Determining how much house you can afford requires understanding the debt-to-income (DTI) ratios that lenders use to qualify mortgage borrowers. A mortgage affordability calculator applies the standard 28/36 rule — the guideline that your monthly housing costs should not exceed 28% of gross monthly income (front-end ratio) and your total monthly debt payments should not exceed 36% of gross income (back-end ratio). By entering your annual income, existing monthly debts, down payment percentage, interest rate, and loan term, the calculator reverse-engineers the maximum home price that fits within both DTI constraints. For a household earning $100,000 annually with $500 in monthly debts, the maximum affordable home price is roughly $370,000 with 20% down at a 6.5% interest rate. The calculator shows which ratio is binding (limiting your buying power), the complete monthly payment breakdown including principal, interest, property tax, and insurance, and actionable strategies to increase your purchasing capacity.
Front-End and Back-End DTI Ratios Explained
Lenders evaluate two DTI ratios simultaneously, and the more restrictive one determines your maximum loan. The front-end ratio (also called the housing expense ratio) includes only housing costs — mortgage principal, interest, property taxes, and homeowner's insurance (PITI) — divided by gross monthly income. The standard limit is 28%. The back-end ratio includes housing costs plus all recurring debt payments — car loans, student loans, credit card minimums, personal loans, and child support — divided by gross monthly income. The standard limit is 36%. For someone earning $8,333 per month with $500 in monthly debts: the front-end allows $2,333 for housing, while the back-end allows $3,000 total minus $500 debts equals $2,500 for housing. The front-end limit of $2,333 is more restrictive, so it controls. Some lenders, especially for FHA loans, allow up to 31% front-end and 43% back-end.
How Interest Rates and Down Payments Affect Buying Power
Mortgage interest rates have an outsized impact on affordability. Each 1% increase in rate reduces buying power by approximately 10-11%. At 5% interest, a $2,000 monthly payment supports a $373,000 loan. At 6%, the same payment supports only $333,000 — a $40,000 reduction. At 7%, it drops to $300,000. When rates rose from 3% to 7% between 2021 and 2023, buyers lost roughly 35% of their purchasing power. Down payment percentage affects affordability differently: a larger down payment does not change your DTI ratios (the monthly payment budget stays the same), but it reduces the loan-to-value ratio, meaning the same monthly payment supports a higher home price. Going from 10% to 20% down effectively lets you buy about 11% more house. Additionally, 20% down eliminates Private Mortgage Insurance (PMI), saving $100-$300 per month that can go toward a larger mortgage payment.
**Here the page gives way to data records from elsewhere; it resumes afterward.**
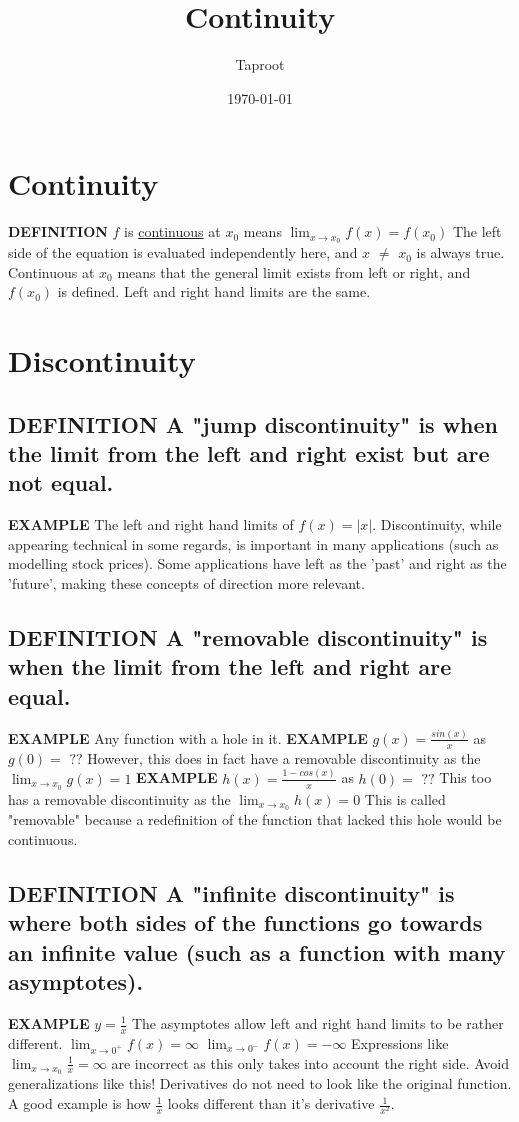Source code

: \documentclass[letterpaper]{article}
\author{Taproot}
\date{\today}
\title{Continuity}
\renewcommand{\tableofcontents}{}
\begin{document}
\tableofcontents


\section{Continuity}
\label{sec:org7762f10}
\textbf{DEFINITION} \(f\) is \uline{continuous} at \(x_0\) means \(\lim_{x \rightarrow x_0} f(x) = f(x_0)\)
  The left side of the equation is evaluated independently here, and \(x\) \(\neq\) \(x_0\) is always true.
Continuous at \(x_0\) means that the general limit exists from left or right, and \(f(x_0)\) is defined. Left and right hand limits are the same.

\section{Discontinuity}
\label{sec:org609dca6}
\subsection{\textbf{DEFINITION} A "jump discontinuity" is when the limit from the left and right exist but are not equal.}
\label{sec:org22fca89}
\textbf{EXAMPLE} The left and right hand limits of \(f(x) = |x|\).
  Discontinuity, while appearing technical in some regards, is important in many applications (such as modelling stock prices). Some applications have left as the 'past' and right as the 'future', making these concepts of direction more relevant.
\subsection{\textbf{DEFINITION} A "removable discontinuity" is when the limit from the left and right are equal.}
\label{sec:orgb67bce2}
\textbf{EXAMPLE} Any function with a hole in it.
\textbf{EXAMPLE} \(g(x) = \frac{sin(x)}{x}\) as \(g(0) = \text{ ??}\)
However, this does in fact have a removable discontinuity as the \(\lim_{x \rightarrow x_0} g(x) = 1\)
\textbf{EXAMPLE} \(h(x) = \frac{1-cos(x)}{x}\) as \(h(0) =\text{ ??}\)
This too has a removable discontinuity as the \(\lim_{x \rightarrow x_0} h(x) = 0\)
  This is called "removable" because a redefinition of the function that lacked this hole would be continuous.
\subsection{\textbf{DEFINITION} A "infinite discontinuity" is where both sides of the functions go towards an infinite value (such as a function with many asymptotes).}
\label{sec:org5756719}
\textbf{EXAMPLE} \(y=\frac{1}{x}\)
The asymptotes allow left and right hand limits to be rather different.
\(\lim_{x \rightarrow 0^+} f(x) = \infty\)
\(\lim_{x \rightarrow 0^-} f(x) = - \infty\)
  Expressions like \(\lim_{x \rightarrow x_0} \frac{1}{x} = \infty\) are incorrect as this only takes into account the right side. Avoid generalizations like this!
  Derivatives do not need to look like the original function.
A good example is how \(\frac{1}{x}\) looks different than it's derivative \(\frac{1}{x^2}\).
\end{document}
Strategies to Increase Your Maximum Home Price
Four primary strategies expand your buying power. First, increase income — a $10,000 salary increase adds approximately $35,000-$40,000 in maximum home price (depending on rate and term). Second, reduce existing debts — eliminating a $400 monthly car payment can add $60,000-$80,000 to your maximum home price by improving the back-end ratio. Third, save a larger down payment — this lets you buy a pricier home within the same monthly budget. Fourth, secure a lower interest rate through improving your credit score (each 20-point increase can drop rates 0.125-0.25%), paying discount points (each point costs 1% of loan amount and lowers rate by 0.25%), or choosing an adjustable-rate mortgage (ARM) with a lower initial rate. Beyond the 28/36 rule, consider your personal comfort level — many financial advisors suggest keeping housing costs at 25% or less of take-home pay for a more conservative budget.